When I wrote this morning I was all ready to give up. I explained to Mono that what he is going through right now with his retiring from 21 yerars of service in the Navy is akin to him being in quick sand or jumping into a black hole. His crush on the woman is part of it.
I feel sometimes that I am holding his feet as he continues to plunge head first into his own self sabotage because of his military career ending. Sometimes I hold on and have others helping me by supporting me, sometimes he is working on pulling himself out too and sometimes I am not able to hold on and think I should let him go. This morning I was in the letting him go space.
I asked that Mono just do the bare minimum to keep me from throwing in the towel. All I need is a few words everyday or a touch to let me know that he is still with me. I will fight for what we have created if I know he is with me and not ready to leave all we have created.
There is more at stake than just he and I and I will fight for LB and PN's sake also. We have a good thing going all of us and I am not going to let him destroy it with out a fight.

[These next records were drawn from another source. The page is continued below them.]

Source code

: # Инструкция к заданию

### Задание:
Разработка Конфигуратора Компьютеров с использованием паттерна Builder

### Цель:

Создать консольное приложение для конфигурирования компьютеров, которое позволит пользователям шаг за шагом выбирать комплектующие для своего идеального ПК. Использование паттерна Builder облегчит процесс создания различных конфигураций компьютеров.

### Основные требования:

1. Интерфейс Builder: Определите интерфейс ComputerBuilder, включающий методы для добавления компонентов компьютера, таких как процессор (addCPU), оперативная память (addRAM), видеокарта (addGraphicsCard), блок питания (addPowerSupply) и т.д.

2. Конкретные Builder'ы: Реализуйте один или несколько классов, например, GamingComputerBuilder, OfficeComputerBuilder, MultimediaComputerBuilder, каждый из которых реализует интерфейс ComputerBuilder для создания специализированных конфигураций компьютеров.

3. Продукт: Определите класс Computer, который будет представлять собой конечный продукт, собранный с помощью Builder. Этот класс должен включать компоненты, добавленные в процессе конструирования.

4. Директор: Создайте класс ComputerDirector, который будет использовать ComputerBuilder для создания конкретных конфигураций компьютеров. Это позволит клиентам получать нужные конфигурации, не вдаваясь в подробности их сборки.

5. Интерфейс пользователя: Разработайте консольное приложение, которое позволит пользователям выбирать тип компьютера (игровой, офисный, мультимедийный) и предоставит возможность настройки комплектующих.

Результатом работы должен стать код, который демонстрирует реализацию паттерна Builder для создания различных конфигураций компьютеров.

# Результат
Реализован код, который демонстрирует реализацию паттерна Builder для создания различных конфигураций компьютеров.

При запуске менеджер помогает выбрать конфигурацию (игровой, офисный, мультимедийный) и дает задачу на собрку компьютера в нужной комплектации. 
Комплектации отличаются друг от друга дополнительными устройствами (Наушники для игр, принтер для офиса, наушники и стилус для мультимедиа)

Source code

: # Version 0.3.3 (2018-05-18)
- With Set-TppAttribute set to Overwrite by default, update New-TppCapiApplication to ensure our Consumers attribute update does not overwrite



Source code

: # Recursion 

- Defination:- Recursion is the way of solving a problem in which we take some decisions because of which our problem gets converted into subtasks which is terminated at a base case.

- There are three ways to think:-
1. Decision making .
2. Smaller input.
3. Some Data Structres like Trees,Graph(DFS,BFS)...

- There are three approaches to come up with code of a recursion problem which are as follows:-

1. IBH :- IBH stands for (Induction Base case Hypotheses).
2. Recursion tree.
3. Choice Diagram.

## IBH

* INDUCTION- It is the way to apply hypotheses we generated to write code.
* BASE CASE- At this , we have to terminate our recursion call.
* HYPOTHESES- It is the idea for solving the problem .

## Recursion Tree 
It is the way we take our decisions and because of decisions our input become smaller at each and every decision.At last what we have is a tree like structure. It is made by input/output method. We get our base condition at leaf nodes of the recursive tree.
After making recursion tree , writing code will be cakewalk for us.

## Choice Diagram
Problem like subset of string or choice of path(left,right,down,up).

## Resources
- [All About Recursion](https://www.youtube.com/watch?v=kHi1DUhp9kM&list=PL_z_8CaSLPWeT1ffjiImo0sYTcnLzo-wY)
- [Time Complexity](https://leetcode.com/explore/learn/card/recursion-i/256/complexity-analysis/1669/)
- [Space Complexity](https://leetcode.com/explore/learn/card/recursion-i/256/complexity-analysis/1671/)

I will continue to tell him that he has a responsibility to us, that he will get through this, we will be here all the way and will be here when he leaves his job. We have not changed and he has us to anchor to.
I talked to PN and Brad about it after and asked that they please be patient with me for the next few monthes. I will need help to hold our family together and they can help by listening to me and letting me go to Mono when its necessary. They both agreed to do that. I haven't talked to Derby yet, but told her to read here hoping that at least it will start that conversation.
I feel very clear right now that this is not about his crush. Its a symptom of a larger issue to me at this point. I don't think I had fully felt that before today when the relationship of our onion was peeled and he said he had to think about more than just that. He said that was a part of it all but not the whole and I got it today. Now I have something to sink my teeth into and work towards. I feel strong again and am going to give him everything I have, ... Because I love him more than ever.